What to do :: The listing below should be printed in full and exactly, apart from its images.
'''
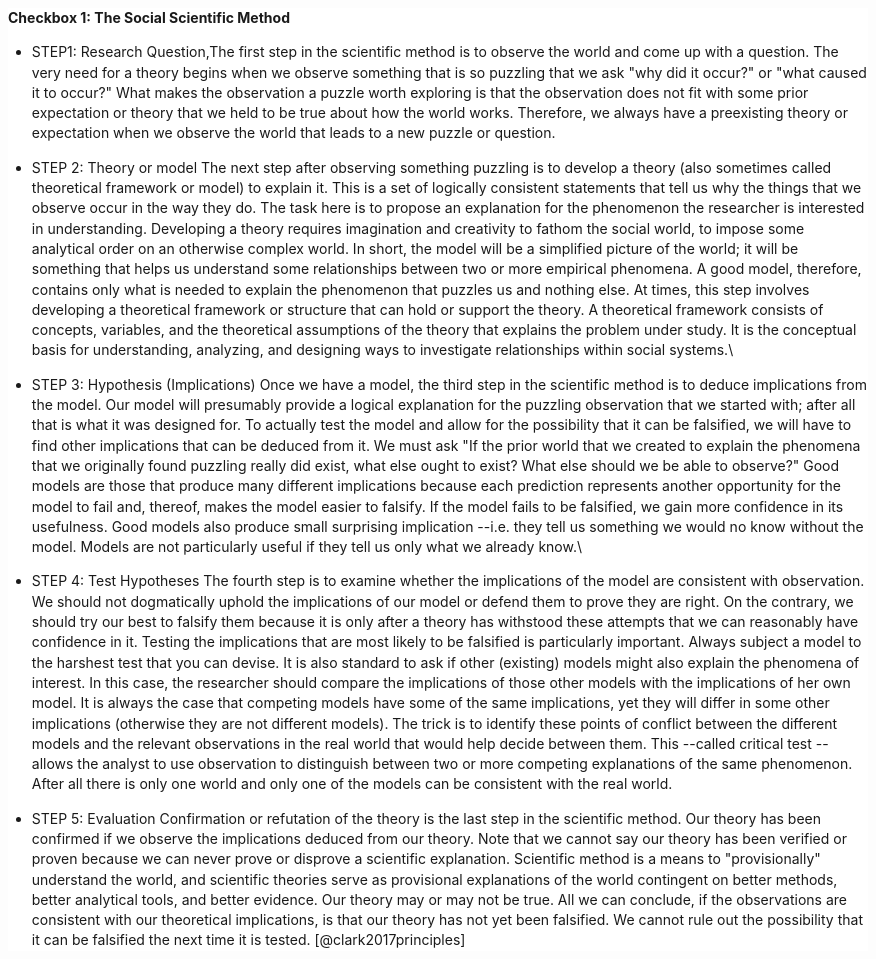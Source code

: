 **Checkbox 1: The Social Scientific Method**

- STEP1: Research Question,The first step in the scientific method is to observe the world and come up with a question. The very need for a theory begins when we observe something that is so puzzling that we ask "why did it occur?" or "what caused it to occur?" What makes the observation a puzzle worth exploring is that the observation does not fit with some prior expectation or theory that we held to be true about how the world works. Therefore, we always have a preexisting theory or expectation when we observe the world that leads to a new puzzle or question.

- STEP 2: Theory or model The next step after observing something puzzling is to develop a theory (also sometimes called theoretical framework or model) to explain it. This is a set of logically consistent statements that tell us why the things that we observe occur in the way they do. The task here is to propose an explanation for the phenomenon the researcher is interested in understanding. Developing a theory requires imagination and creativity to fathom the social world, to impose some analytical order on an otherwise complex world. In short, the model will be a simplified picture of the world; it will be something that helps us understand some relationships between two or more empirical phenomena. A good model, therefore, contains only what is needed to explain the phenomenon that puzzles us and nothing else. At times, this step involves developing a theoretical framework or structure that can hold or support the theory. A theoretical framework consists of concepts, variables, and the theoretical assumptions of the theory that explains the problem under study. It is the conceptual basis for understanding, analyzing, and designing ways to investigate relationships within social systems.\

- STEP 3: Hypothesis (Implications) Once we have a model, the third step in the scientific method is to deduce implications from the model. Our model will presumably provide a logical explanation for the puzzling observation that we started with; after all that is what it was designed for. To actually test the model and allow for the possibility that it can be falsified, we will have to find other implications that can be deduced from it. We must ask "If the prior world that we created to explain the phenomena that we originally found puzzling really did exist, what else ought to exist? What else should we be able to observe?" Good models are those that produce many different implications because each prediction represents another opportunity for the model to fail and, thereof, makes the model easier to falsify. If the model fails to be falsified, we gain more confidence in its usefulness. Good models also produce small surprising implication --i.e. they tell us something we would no know without the model. Models are not particularly useful if they tell us only what we already know.\

- STEP 4: Test Hypotheses The fourth step is to examine whether the implications of the model are consistent with observation. We should not dogmatically uphold the implications of our model or defend them to prove they are right. On the contrary, we should try our best to falsify them because it is only after a theory has withstood these attempts that we can reasonably have confidence in it. Testing the implications that are most likely to be falsified is particularly important. Always subject a model to the harshest test that you can devise. It is also standard to ask if other (existing) models might also explain the phenomena of interest. In this case, the researcher should compare the implications of those other models with the implications of her own model. It is always the case that competing models have some of the same implications, yet they will differ in some other implications (otherwise they are not different models). The trick is to identify these points of conflict between the different models and the relevant observations in the real world that would help decide between them. This --called critical test -- allows the analyst to use observation to distinguish between two or more competing explanations of the same phenomenon. After all there is only one world and only one of the models can be consistent with the real world.

- STEP 5: Evaluation Confirmation or refutation of the theory is the last step in the scientific method. Our theory has been confirmed if we observe the implications deduced from our theory. Note that we cannot say our theory has been verified or proven because we can never prove or disprove a scientific explanation. Scientific method is a means to "provisionally" understand the world, and scientific theories serve as provisional explanations of the world contingent on better methods, better analytical tools, and better evidence. Our theory may or may not be true. All we can conclude, if the observations are consistent with our theoretical implications, is that our theory has not yet been falsified. We cannot rule out the possibility that it can be falsified the next time it is tested. [@clark2017principles]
'''
Response ::
Source code

: **Checkbox 1: The Social Scientific Method**

- STEP1: Research Question,The first step in the scientific method is to observe the world and come up with a question. The very need for a theory begins when we observe something that is so puzzling that we ask "why did it occur?" or "what caused it to occur?" What makes the observation a puzzle worth exploring is that the observation does not fit with some prior expectation or theory that we held to be true about how the world works. Therefore, we always have a preexisting theory or expectation when we observe the world that leads to a new puzzle or question.

- STEP 2: Theory or model The next step after observing something puzzling is to develop a theory (also sometimes called theoretical framework or model) to explain it. This is a set of logically consistent statements that tell us why the things that we observe occur in the way they do. The task here is to propose an explanation for the phenomenon the researcher is interested in understanding. Developing a theory requires imagination and creativity to fathom the social world, to impose some analytical order on an otherwise complex world. In short, the model will be a simplified picture of the world; it will be something that helps us understand some relationships between two or more empirical phenomena. A good model, therefore, contains only what is needed to explain the phenomenon that puzzles us and nothing else. At times, this step involves developing a theoretical framework or structure that can hold or support the theory. A theoretical framework consists of concepts, variables, and the theoretical assumptions of the theory that explains the problem under study. It is the conceptual basis for understanding, analyzing, and designing ways to investigate relationships within social systems.\

- STEP 3: Hypothesis (Implications) Once we have a model, the third step in the scientific method is to deduce implications from the model. Our model will presumably provide a logical explanation for the puzzling observation that we started with; after all that is what it was designed for. To actually test the model and allow for the possibility that it can be falsified, we will have to find other implications that can be deduced from it. We must ask "If the prior world that we created to explain the phenomena that we originally found puzzling really did exist, what else ought to exist? What else should we be able to observe?" Good models are those that produce many different implications because each prediction represents another opportunity for the model to fail and, thereof, makes the model easier to falsify. If the model fails to be falsified, we gain more confidence in its usefulness. Good models also produce small surprising implication --i.e. they tell us something we would no know without the model. Models are not particularly useful if they tell us only what we already know.\

- STEP 4: Test Hypotheses The fourth step is to examine whether the implications of the model are consistent with observation. We should not dogmatically uphold the implications of our model or defend them to prove they are right. On the contrary, we should try our best to falsify them because it is only after a theory has withstood these attempts that we can reasonably have confidence in it. Testing the implications that are most likely to be falsified is particularly important. Always subject a model to the harshest test that you can devise. It is also standard to ask if other (existing) models might also explain the phenomena of interest. In this case, the researcher should compare the implications of those other models with the implications of her own model. It is always the case that competing models have some of the same implications, yet they will differ in some other implications (otherwise they are not different models). The trick is to identify these points of conflict between the different models and the relevant observations in the real world that would help decide between them. This --called critical test -- allows the analyst to use observation to distinguish between two or more competing explanations of the same phenomenon. After all there is only one world and only one of the models can be consistent with the real world.

- STEP 5: Evaluation Confirmation or refutation of the theory is the last step in the scientific method. Our theory has been confirmed if we observe the implications deduced from our theory. Note that we cannot say our theory has been verified or proven because we can never prove or disprove a scientific explanation. Scientific method is a means to "provisionally" understand the world, and scientific theories serve as provisional explanations of the world contingent on better methods, better analytical tools, and better evidence. Our theory may or may not be true. All we can conclude, if the observations are consistent with our theoretical implications, is that our theory has not yet been falsified. We cannot rule out the possibility that it can be falsified the next time it is tested. [@clark2017principles]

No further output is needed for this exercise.